Data shown >>
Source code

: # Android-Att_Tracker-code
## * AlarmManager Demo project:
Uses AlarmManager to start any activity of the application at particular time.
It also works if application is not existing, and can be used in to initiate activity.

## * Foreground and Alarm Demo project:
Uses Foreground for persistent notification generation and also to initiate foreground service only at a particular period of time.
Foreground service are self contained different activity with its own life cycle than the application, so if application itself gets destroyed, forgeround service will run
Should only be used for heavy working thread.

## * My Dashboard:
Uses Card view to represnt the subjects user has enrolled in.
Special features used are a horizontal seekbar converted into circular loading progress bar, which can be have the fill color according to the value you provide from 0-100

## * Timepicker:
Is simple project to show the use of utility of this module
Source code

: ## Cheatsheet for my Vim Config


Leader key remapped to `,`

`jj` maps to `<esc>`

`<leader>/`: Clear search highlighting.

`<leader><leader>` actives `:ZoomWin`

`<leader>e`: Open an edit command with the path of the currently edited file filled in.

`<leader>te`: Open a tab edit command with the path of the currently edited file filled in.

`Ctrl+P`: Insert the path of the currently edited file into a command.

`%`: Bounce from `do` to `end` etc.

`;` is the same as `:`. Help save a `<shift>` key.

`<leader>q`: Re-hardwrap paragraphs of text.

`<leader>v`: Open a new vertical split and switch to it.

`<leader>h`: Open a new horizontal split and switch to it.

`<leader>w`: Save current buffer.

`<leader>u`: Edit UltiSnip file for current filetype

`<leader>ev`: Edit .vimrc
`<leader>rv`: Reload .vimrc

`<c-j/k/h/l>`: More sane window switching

...

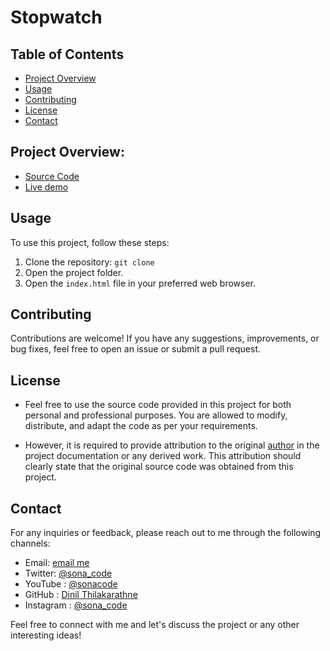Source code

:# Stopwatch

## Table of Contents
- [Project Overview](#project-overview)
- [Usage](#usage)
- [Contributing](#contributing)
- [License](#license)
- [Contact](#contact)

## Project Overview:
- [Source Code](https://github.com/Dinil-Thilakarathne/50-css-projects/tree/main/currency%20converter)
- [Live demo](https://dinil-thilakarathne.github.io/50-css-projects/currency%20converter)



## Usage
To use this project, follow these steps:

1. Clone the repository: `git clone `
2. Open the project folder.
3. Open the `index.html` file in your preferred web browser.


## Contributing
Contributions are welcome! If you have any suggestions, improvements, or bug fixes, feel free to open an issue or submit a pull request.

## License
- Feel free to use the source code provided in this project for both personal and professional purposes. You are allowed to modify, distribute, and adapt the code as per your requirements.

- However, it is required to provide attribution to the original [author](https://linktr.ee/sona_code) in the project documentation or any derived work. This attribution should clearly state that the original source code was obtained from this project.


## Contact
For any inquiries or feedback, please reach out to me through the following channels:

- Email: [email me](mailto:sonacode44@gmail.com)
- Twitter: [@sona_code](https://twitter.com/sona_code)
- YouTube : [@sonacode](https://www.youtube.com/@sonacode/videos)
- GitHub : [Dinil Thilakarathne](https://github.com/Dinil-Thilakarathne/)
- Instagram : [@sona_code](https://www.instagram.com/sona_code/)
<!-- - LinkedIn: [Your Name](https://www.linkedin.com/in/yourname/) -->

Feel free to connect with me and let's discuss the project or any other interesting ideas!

--

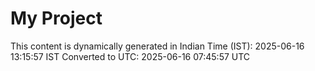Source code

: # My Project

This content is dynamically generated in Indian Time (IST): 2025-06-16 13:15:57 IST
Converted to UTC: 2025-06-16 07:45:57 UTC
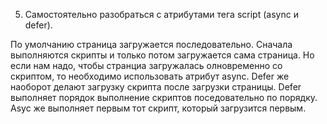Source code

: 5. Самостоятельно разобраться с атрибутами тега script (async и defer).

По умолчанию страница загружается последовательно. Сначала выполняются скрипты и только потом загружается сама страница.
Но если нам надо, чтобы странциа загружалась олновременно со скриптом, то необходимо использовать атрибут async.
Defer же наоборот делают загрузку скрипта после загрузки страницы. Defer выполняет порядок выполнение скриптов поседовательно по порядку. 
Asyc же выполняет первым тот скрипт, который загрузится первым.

What is required >>
Could you repeat exactly the lines above from the line with "Open an edit" up to and including the line with "horizontal split and switch to it.", and only those?

Reply to the exercise >>
`<leader>e`: Open an edit command with the path of the currently edited file filled in.

`<leader>te`: Open a tab edit command with the path of the currently edited file filled in.

`Ctrl+P`: Insert the path of the currently edited file into a command.

`%`: Bounce from `do` to `end` etc.

`;` is the same as `:`. Help save a `<shift>` key.

`<leader>q`: Re-hardwrap paragraphs of text.

`<leader>v`: Open a new vertical split and switch to it.

`<leader>h`: Open a new horizontal split and switch to it.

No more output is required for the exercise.